Objective: This study describes the pattern of adolescent synthetic cannabinoid exposures reported to a large statewide poison center system.
Methods: Synthetic cannabinoid exposures among patients younger than 20 years reported to Texas poison centers during January 2010 to June 2011 were identified. The distribution of exposures by various demographic and clinical factors was determined.
Results: For 305 adolescent exposures, the mean age was 16.7 years (range, 12-19 y). The exposure was by inhalation in 77.4% of the cases, and 72.1% involved males.

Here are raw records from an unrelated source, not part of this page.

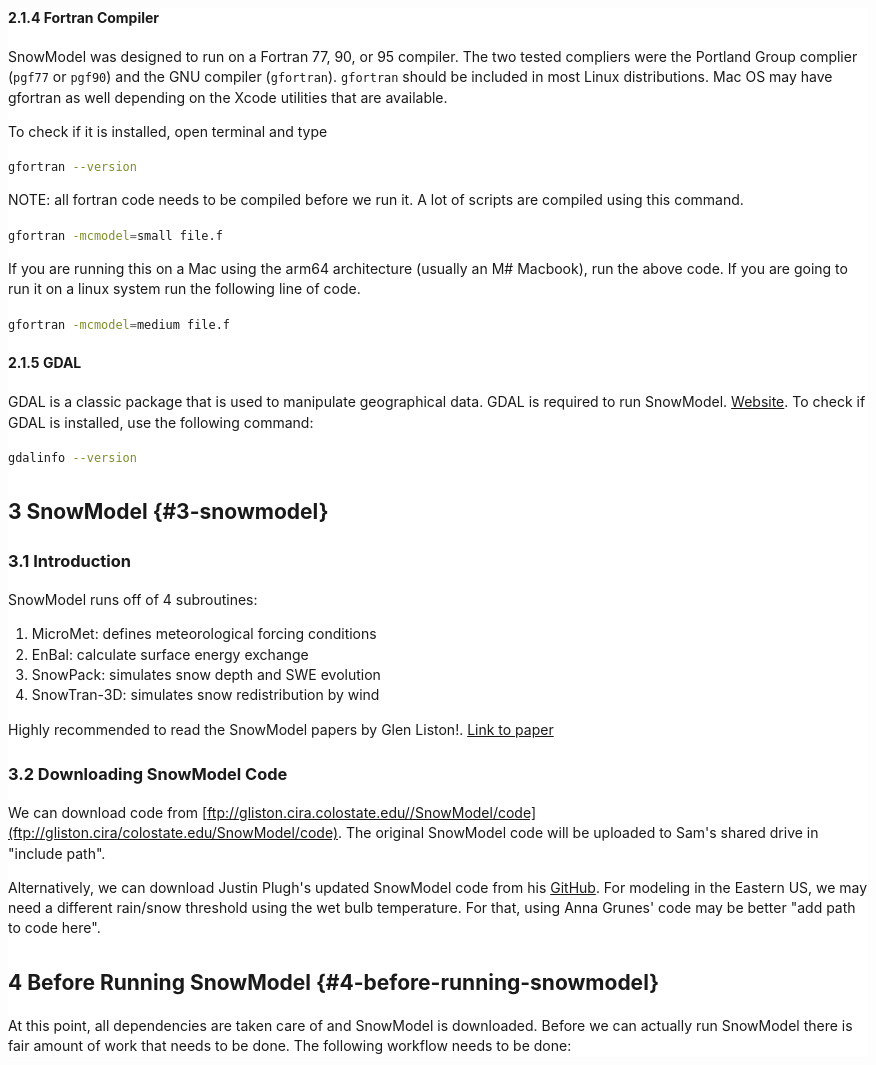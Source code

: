 #### 2.1.4 Fortran Compiler

SnowModel was designed to run on a Fortran 77, 90, or 95 compiler. The two tested compliers were the Portland Group complier (`pgf77` or `pgf90`) and the GNU compiler (`gfortran`). `gfortran` should be included in most Linux distributions. Mac OS may have gfortran as well depending on the Xcode utilities that are available.

To check if it is installed, open terminal and type

```bash
gfortran --version
```

NOTE: all fortran code needs to be compiled before we run it. A lot of scripts are compiled using this command.
```bash
gfortran -mcmodel=small file.f
```
If you are running this on a Mac using the arm64 architecture (usually an M# Macbook), run the above code. If you are going to run it on a linux system run the following line of code.
```bash
gfortran -mcmodel=medium file.f
```
#### 2.1.5 GDAL

GDAL is a classic package that is used to manipulate geographical data. GDAL is required to run SnowModel. [Website](https://gdal.org). To check if GDAL is installed, use the following command:
```bash
gdalinfo --version
```

## 3 SnowModel {#3-snowmodel}
### 3.1 Introduction
SnowModel runs off of 4 subroutines:
1. MicroMet: defines meteorological forcing conditions
2. EnBal: calculate surface energy exchange
3. SnowPack: simulates snow depth and SWE evolution
4. SnowTran-3D: simulates snow redistribution by wind

Highly recommended to read the SnowModel papers by Glen Liston!.
[Link to paper](https://doi.org/10.1175/JHM548.1)

### 3.2 Downloading SnowModel Code
We can download code from [ftp://gliston.cira.colostate.edu//SnowModel/code](ftp://gliston.cira/colostate.edu/SnowModel/code). The original SnowModel code will be uploaded to Sam's shared drive in "include path".

Alternatively, we can download Justin Plugh's updated SnowModel code from his [GitHub](https://github.com/jupflug/SnowModel). For modeling in the Eastern US, we may need a different rain/snow threshold using the wet bulb temperature. For that, using Anna Grunes' code may be better "add path to code here". 

## 4 Before Running SnowModel {#4-before-running-snowmodel}
At this point, all dependencies are taken care of and SnowModel is downloaded. Before we can actually run SnowModel there is fair amount of work that needs to be done. The following workflow needs to be done:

The exposure site was the patient's own residence in 70.5% of the cases, and a health care facility was the caller site in 68.9%. The patient was already at or en route to a health care facility in 80.3% of the cases, and the medical outcome was serious in 61.0%. The most frequently reported adverse clinical effects were tachycardia (41.6%), drowsiness/lethargy (24.3%), agitation/irritability (16.4%), vomiting (13.1%), hallucinations/delusions (11.5%), nausea (8.5%), confusion (8.2%), hypertension (7.5%), chest pain (6.9%), and dizziness/vertigo (5.2%).
Conclusions: Adolescent synthetic cannabinoid exposures reported to Texas poison centers were more likely to involve inhalation. The adolescents were more likely to be male. The exposures more often occurred at the patient's own residence and managed at a health care facility with a serious outcome. This pattern of exposures was similar to that observed among adults.